Herr Woland aus Michail Bulgakows DerMeister und Margarita macht da keine Ausnahme. In der mit denkwürdigen Momenten gespickten Inszenierung von Ene-Liis Semper und Tiit Ojasoo am Akademietheater stattet der eloquente "Historiker" und "Handschriftenleser" der Stadt Moskau im roten Glitzerzweiteiler einen Besuch ab. Er (Norman Hacker) hat die Stimmen zweier trotteliger Literaturfunktionäre, Iwan (Marcel Heuperman) und Berlioz (Philipp Hauß), vernommen, als sie in einem mausgrauen Büroverschlag pflichtbewusst die Existenz Jesu in Abrede stellten. Wir schreiben das Jahr 1939, und da war im Sowjetreich Atheismus obligatorisch.

Unfähiges Sowjetsystem

Nicht nur über diese Hörigkeit macht sich Bulgakow lustig, sein 1940 fertiggestellter Roman ist ein umfassender Angriff auf das unfähige Sowjetsystem und dessen brutale Macht. Es geht um fehlenden Mut und die Frage, warum keiner zu dem steht, was er eigentlich denkt und für richtig hält. Das titelgebende Paar, der Meister genannte Schriftsteller (Rainer Galke) und seine (verheiratete) Geliebte Margarita (Annamáriá Lang), zerbricht an seiner Liebeslüge sowie am Zensurapparat, der des Meisters Roman über Pontius Pilatus verhindert.

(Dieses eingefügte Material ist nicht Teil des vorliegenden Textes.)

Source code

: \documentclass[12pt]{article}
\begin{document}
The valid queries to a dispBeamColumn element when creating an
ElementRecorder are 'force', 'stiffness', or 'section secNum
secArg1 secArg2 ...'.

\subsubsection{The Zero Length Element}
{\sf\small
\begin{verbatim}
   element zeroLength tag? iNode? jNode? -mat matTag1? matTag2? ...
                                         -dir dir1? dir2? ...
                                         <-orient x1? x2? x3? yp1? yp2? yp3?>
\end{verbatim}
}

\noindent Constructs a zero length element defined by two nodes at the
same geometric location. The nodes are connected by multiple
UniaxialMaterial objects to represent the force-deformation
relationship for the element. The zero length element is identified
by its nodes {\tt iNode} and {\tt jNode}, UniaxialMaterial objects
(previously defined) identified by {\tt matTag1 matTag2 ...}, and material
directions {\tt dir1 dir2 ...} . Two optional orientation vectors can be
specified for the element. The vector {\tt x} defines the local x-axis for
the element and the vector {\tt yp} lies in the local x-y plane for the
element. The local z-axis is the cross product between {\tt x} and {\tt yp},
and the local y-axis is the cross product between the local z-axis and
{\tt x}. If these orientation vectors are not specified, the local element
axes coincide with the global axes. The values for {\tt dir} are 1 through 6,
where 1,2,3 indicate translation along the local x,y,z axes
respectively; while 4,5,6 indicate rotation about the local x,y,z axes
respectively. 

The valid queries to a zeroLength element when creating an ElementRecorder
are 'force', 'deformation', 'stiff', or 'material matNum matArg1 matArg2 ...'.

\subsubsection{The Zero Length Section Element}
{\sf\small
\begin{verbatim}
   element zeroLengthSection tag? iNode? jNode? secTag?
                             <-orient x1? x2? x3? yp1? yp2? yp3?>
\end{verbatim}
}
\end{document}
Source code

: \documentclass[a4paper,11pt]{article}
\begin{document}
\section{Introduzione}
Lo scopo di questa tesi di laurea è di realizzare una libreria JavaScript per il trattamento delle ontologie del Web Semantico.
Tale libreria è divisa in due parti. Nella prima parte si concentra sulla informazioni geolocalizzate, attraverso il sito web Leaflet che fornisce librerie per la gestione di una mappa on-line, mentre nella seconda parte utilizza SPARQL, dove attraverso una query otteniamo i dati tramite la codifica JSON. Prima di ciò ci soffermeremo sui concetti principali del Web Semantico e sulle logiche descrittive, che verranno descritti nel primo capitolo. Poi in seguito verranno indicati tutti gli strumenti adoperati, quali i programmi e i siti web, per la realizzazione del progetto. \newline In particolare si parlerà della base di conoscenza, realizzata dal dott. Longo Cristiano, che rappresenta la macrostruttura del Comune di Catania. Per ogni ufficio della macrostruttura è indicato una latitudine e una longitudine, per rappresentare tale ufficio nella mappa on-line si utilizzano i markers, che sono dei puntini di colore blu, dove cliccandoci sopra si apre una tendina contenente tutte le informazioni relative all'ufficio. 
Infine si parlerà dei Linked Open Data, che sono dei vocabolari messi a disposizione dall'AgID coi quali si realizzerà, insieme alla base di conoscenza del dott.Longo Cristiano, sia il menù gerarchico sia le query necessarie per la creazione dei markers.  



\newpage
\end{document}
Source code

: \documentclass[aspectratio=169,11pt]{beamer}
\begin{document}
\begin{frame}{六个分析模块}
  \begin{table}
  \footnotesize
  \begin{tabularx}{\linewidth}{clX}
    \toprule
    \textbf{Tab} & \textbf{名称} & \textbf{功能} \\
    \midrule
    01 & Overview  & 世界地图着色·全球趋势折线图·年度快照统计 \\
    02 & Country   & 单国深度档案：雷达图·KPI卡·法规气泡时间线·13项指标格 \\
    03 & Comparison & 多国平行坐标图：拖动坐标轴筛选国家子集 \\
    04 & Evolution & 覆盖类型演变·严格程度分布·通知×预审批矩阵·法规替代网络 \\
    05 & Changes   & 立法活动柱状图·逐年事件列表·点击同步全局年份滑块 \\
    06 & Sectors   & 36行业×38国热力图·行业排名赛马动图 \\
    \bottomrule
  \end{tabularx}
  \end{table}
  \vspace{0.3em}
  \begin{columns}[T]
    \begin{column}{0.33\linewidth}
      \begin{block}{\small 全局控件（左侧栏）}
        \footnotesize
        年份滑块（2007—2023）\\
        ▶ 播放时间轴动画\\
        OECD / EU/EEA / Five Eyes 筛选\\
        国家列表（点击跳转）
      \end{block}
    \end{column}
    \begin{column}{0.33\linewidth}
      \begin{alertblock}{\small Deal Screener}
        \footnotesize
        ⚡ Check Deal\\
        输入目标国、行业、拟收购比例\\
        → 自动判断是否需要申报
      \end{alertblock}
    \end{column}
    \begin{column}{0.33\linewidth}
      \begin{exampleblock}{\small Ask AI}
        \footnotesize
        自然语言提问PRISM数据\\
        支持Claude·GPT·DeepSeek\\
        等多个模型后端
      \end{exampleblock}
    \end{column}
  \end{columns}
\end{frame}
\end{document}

Pontius Pilatus (Hauß) ist eine wichtige Spiegelfigur. Zu ihm, dem römischen Präfekten in Judäa, wird 2000 Jahre zurückgeblendet. Auch er verhält sich opportunistisch, als er gegen seine Überzeugung das Todesurteil gegen Jesus unterfertigt, weil es die Hohepriester verlangen.

Diese beiden Zeitebenen verlinken Semper und Ojasoo leichthändig. Es beginnt furios mit einem Parforceritt durch die blutige Geschichte der Religionen: Die aus ihren Bürokratiestuben im Bühnenhintergrund hervortretenden Funktionäre zitieren zersetzende und frauenverachtende Bekenntnisse der Religionsväter. Es fällt der bedenkenswerte Satz: "Damit ein guter Mensch Böses tut, dafür braucht es eine Religion." Jesus Christus kann aber nichts dafür. Denn er wurde immer falsch verstanden, wie er hier und heute insistiert. Schon das erste von einem Möchtegernjünger vollgeschriebene Ziegenpergament enthalte nur Missinterpretationen seiner Predigten, wehrt der Dornengekrönte ab.

Im Moskau der Stalinzeit ist er (Tim Werths) – ewig blutüberströmt – zum Putzmann degradiert. In den Funktionärsbüros macht er sich am Wischmopp zu schaffen. Dort, auf den ranzigen Schreibtischen, steht – über die Videoleinwand groß gezoomt – signifikante Sekundärlektüre bereit, vom Ortega y Gasset (Der Aufstand der Massen) bis zu Friedrich Nietzsche. Auch Leitz-Ordner zu Pontius Pilatus.

Das kann die Inszenierung gut: Den Überblick wahren, die Schauplätze und Zeiten mit einem schnellen Bürosesselrutscher verschränken – und sich zugleich an Details ergötzen. Nahaufnahmen werden immer wieder aus dem Inneren der Bürogänge über Video auf Cinemascopeleinwand gezeigt: der treuherzig-linkische Satansblick Norman Hackers; die hektisch-verschwitzten Panikgesichter der Sowjetfunktionäre (Heupermann, Hauß), die sexy Galanterie von Wolands Gefolge (Stefanie Dvorak als Hella, Felix Kammerer als Behemoth).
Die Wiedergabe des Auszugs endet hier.